Our efforts in using ES in chemistry have focused around the area of data quality in analytical chemistry. Providing consistent and objective evaluation of published scientific data is critical for planning future analytical studies and effective use of data. In this paper we will discuss three projects, the SELEX ES, a spectroscopy knowledge base for structure elucidation ES, and lastly a data property ES.


Our first project undertaken in this area involved using a commercial expert system shell to create the SELEX system (1). The ES created was a computer system of approximately 200 rules to evaluate and quantitatively rate published data on selenium in foods. The evaluation scheme uses five general categories for its rule-making process: number of samples, analytical method, sample handling, sampling plan, and analytical quality control. For each selenium value to be evaluated, ratings are assigned in each category by the expert system based on input which is derived from the information reported in a given paper. A Quality Index (QI), which is derived from the ratings, is a measure of the reliability of a given selenium value over all categories for a given study. The concepts used in developing SELEX have the potential of establishing criteria for assisting journal editors and their reviewers in their evaluation of many manuscripts submitted for publication.

Increasing interest in the selenium intake of Americans due to the potential relationship of selenium to cancer prevention has generated a need for the compilation, evaluation, and improvement of data on selenium in foods. Reasons for undertaking this work include the concern with the uneven quality of the data and lack of support documentation. A set of criteria were developed to evaluate the quality of existing, peer-reviewed, published selenium data (2). A manual system for post publication evaluation of selenium data (3) using these criteria proved successful in identifying foods for which the quality of data was poor or for which there were no acceptable data. However, this manual system was more tedious, more time consuming, and less consistent than desired. Consequently an expert system, SELEX, was developed to automate the evaluation process. Developed directly from the previously established criteria, this expert system provides users with several advantages over the manual system. These include speeding the evaluation process and production of more consistent numeric ratings. Development of the expert system also allows users who have less expertise than the domain experts to generate ratings.

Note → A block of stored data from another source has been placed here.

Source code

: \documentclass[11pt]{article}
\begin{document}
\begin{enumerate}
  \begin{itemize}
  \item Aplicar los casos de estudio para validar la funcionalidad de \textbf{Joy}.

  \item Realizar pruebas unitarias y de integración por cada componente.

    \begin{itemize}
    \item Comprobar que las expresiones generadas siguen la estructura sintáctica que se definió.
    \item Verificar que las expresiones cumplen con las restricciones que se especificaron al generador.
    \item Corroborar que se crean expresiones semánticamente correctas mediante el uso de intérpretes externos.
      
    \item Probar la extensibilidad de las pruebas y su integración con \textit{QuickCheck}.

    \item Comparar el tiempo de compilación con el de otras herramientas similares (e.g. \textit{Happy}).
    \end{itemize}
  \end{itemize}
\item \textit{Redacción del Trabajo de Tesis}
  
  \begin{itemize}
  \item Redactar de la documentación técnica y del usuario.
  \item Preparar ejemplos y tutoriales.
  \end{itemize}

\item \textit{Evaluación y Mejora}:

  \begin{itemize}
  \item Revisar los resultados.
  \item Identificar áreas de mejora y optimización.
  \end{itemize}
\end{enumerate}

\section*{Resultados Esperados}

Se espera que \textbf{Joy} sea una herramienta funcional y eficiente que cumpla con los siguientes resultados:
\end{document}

For each food within a study, a rating is assigned in each of five different categories. These five categories are: number of samples, analytical method, sample handling, sampling plan, and analytical quality control. The ratings assigned by SELEX, the selenium mean, and ancillary information from the publication are written into a computer file which can be read by a SAS (Statistical Analysis System) program which determines the Quality Index (QI), selenium mean, and Confidence Code (CC) for each particular food. The QI is determined from the five ratings, and with a few exceptions, is equal to the simple mean of the five numbers. The ratings and QI range from 0 to 3. A QI of 1.0 or greater indicates that the selenium mean is considered acceptable. All acceptable means for a particular food are averaged to yield a grand selenium mean for that food. The CC (A, B, or C), derived from the sum of the QI's, represents the confidence that can be attributed to the grand selenium mean.

Using the concepts and methods created for the development of the process of evaluating published selenium data, we have considered the broader implications of these methods. It is hoped that the concepts, principles, and rules developed for the selenium data evaluation system will be considered by journal editors and their reviewers for use in their pre-publication review process. At the least, this work indicates that better defined procedures are possible for analytical chemical data evaluation. By employing such techniques it is anticipated that a better dialog could be developed between the journal editors and authors.

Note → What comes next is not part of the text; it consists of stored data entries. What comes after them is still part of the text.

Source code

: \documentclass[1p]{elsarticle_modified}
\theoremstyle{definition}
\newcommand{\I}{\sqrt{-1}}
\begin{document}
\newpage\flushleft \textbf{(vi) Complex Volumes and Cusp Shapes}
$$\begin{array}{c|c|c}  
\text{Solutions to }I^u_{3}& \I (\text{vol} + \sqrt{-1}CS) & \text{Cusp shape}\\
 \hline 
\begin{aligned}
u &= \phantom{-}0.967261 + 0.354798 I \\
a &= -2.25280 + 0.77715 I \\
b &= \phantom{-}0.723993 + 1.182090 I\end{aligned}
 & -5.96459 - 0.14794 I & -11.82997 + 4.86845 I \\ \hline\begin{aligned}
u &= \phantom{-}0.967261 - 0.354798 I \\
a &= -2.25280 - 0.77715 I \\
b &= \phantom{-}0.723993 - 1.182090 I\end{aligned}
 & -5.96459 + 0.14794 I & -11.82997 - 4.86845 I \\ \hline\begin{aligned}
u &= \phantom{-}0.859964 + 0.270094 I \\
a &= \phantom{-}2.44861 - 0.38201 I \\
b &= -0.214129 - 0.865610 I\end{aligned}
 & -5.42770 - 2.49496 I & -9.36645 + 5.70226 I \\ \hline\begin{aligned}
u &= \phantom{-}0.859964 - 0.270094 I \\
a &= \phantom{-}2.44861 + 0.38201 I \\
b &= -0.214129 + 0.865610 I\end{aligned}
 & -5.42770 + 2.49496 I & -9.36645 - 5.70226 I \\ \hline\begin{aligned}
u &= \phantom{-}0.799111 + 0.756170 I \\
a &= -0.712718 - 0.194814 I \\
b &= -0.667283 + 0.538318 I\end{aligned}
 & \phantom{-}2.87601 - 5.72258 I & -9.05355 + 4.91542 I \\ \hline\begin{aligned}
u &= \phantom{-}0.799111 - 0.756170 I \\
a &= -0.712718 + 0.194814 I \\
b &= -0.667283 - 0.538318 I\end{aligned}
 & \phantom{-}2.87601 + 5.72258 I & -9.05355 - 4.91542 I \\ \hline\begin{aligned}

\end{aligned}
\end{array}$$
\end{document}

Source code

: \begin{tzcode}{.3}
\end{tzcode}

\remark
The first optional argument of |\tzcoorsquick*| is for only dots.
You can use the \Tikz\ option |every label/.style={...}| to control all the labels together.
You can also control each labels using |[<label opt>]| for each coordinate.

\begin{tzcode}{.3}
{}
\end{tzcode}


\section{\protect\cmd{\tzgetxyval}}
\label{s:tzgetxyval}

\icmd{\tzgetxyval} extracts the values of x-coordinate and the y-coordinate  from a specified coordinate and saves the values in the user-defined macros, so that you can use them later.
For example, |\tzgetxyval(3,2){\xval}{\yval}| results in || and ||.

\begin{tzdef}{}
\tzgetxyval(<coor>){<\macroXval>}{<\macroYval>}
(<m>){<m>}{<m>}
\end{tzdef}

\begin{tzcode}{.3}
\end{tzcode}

It is well known that the quality of much of the scientific literature is often lower than desired. There is probably far more poor and irreproducible research being published than there should be. Lide, here at the Yokohama ICIK conference and elsewhere (5), rather bluntly points out that the "scientific literature contains vast amounts of data collected for a specific purpose and presented by authors to support their conclusions... Unfortunately, the quality of the data preserved in the literature leaves much to be desired. This becomes apparent when data on a much-studied subject are systematically retrieved... The measurements for (about 200 values of the thermal conductivity of copper as a function of temperature) were analyzed by the Center for Information and Numeric Data Analysis and Synthesis at Purdue University. The scatter of these data illustrates the pitfalls of relying on a single value retrieved from the literature." Can the scientific community find a way to improve the peer review process? Based upon this system for published data on selenium in foods, it appears this is a goal that is achievable, at least in certain cases.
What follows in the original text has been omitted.